Protect Investors from Accounting Fraud
Vote YES on Kanjorski-Frank-Sarbanes-Cohen Amendment
We are writing on behalf of vulnerable investors to urge you to support the Kanjorski-Frank-Sarbanes-Cohen amendment to preserve essential protections against accounting fraud. Without this amendment, investors in roughly half of all public companies will face a heightened risk that their investments will be wiped out by avoidable frauds or devastated by costly financial restatements.
The Sarbanes-Cohen amendment would fix this problem by deleting a provision, added to the Investor Protection Act during committee mark-up, that would permanently exempt public companies with under $75 million in market capitalization from the requirement that their annual financial statement audit include an evaluation of the company’s policies and procedures to prevent fraud and ensure accurate financial reporting. These auditor reviews are particularly important at the smaller companies covered by the exemption, as these companies are more prone both to accounting fraud and to reporting errors. Moreover, when fraud does occur at these companies, it almost always involves the CEO and CFO, making the management assessment of controls all but meaningless without the backing of an independent third-party review.
The good news is that recent research shows that the auditor reviews are both affordable and effective.
- A comprehensive Securities and Exchange Commission (SEC) study released last fall found that compliance costs associated with the reviews had dropped 29 percent over two years since the SEC and Public Company Accounting Oversight Board made sweeping revisions to the standards to make them less prescriptive and more scalable based on the size and complexity of the company.
- A new study from Audit Analytics has found that, among companies where management claimed their controls were effective, financial restatements were 46 percent higher at the companies where an auditor had not reviewed the controls than at the companies where controls had been subject to auditor review.

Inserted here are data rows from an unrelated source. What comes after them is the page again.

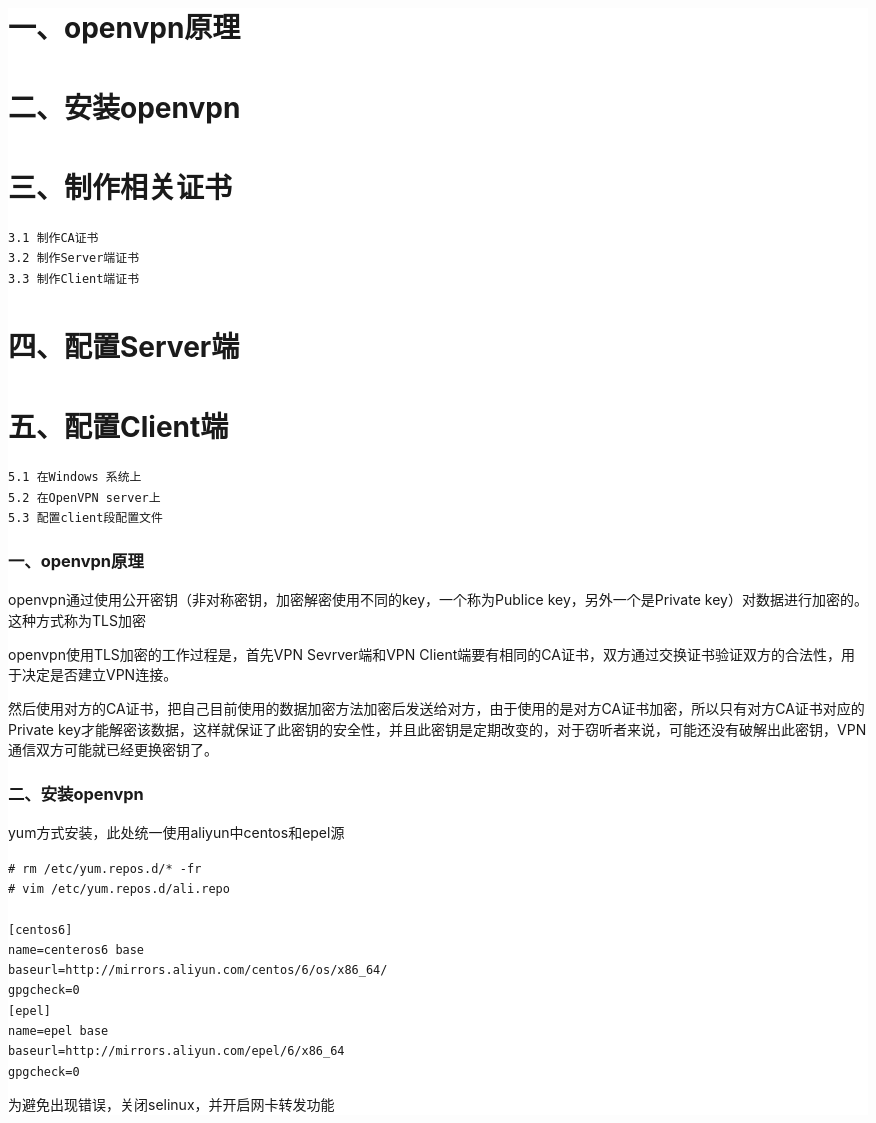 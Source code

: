 # 一、openvpn原理

# 二、安装openvpn #

# 三、制作相关证书 #

    3.1 制作CA证书
    3.2 制作Server端证书
    3.3 制作Client端证书

# 四、配置Server端 #

# 五、配置Client端 #

    5.1 在Windows 系统上
    5.2 在OpenVPN server上
    5.3 配置client段配置文件 


### 一、openvpn原理 ###

openvpn通过使用公开密钥（非对称密钥，加密解密使用不同的key，一个称为Publice key，另外一个是Private key）对数据进行加密的。这种方式称为TLS加密

openvpn使用TLS加密的工作过程是，首先VPN Sevrver端和VPN Client端要有相同的CA证书，双方通过交换证书验证双方的合法性，用于决定是否建立VPN连接。

然后使用对方的CA证书，把自己目前使用的数据加密方法加密后发送给对方，由于使用的是对方CA证书加密，所以只有对方CA证书对应的Private key才能解密该数据，这样就保证了此密钥的安全性，并且此密钥是定期改变的，对于窃听者来说，可能还没有破解出此密钥，VPN通信双方可能就已经更换密钥了。

### 二、安装openvpn ###

yum方式安装，此处统一使用aliyun中centos和epel源

    # rm /etc/yum.repos.d/* -fr
    # vim /etc/yum.repos.d/ali.repo

    [centos6]
    name=centeros6 base
    baseurl=http://mirrors.aliyun.com/centos/6/os/x86_64/
    gpgcheck=0
    [epel]
    name=epel base
    baseurl=http://mirrors.aliyun.com/epel/6/x86_64
    gpgcheck=0

为避免出现错误，关闭selinux，并开启网卡转发功能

- Other findings from the Audit Analytics study suggest that, when control problems exist, they are uncovered and acted on sooner when an outside auditor is involved in the process.
Given the devastating impact that surprise restatements can have on stock price and previous research which shows that companies with poor controls dramatically underperform the market, the benefits to investors of requiring auditor reviews are unequivocal.
As the authors of this amendment clearly understand, a lasting economic recovery cannot be built on a foundation of lax regulation and unreliable financial reporting. Vote yes on the Sarbanes-Cohen amendment to protect investors from accounting fraud and promote sustainable economic growth.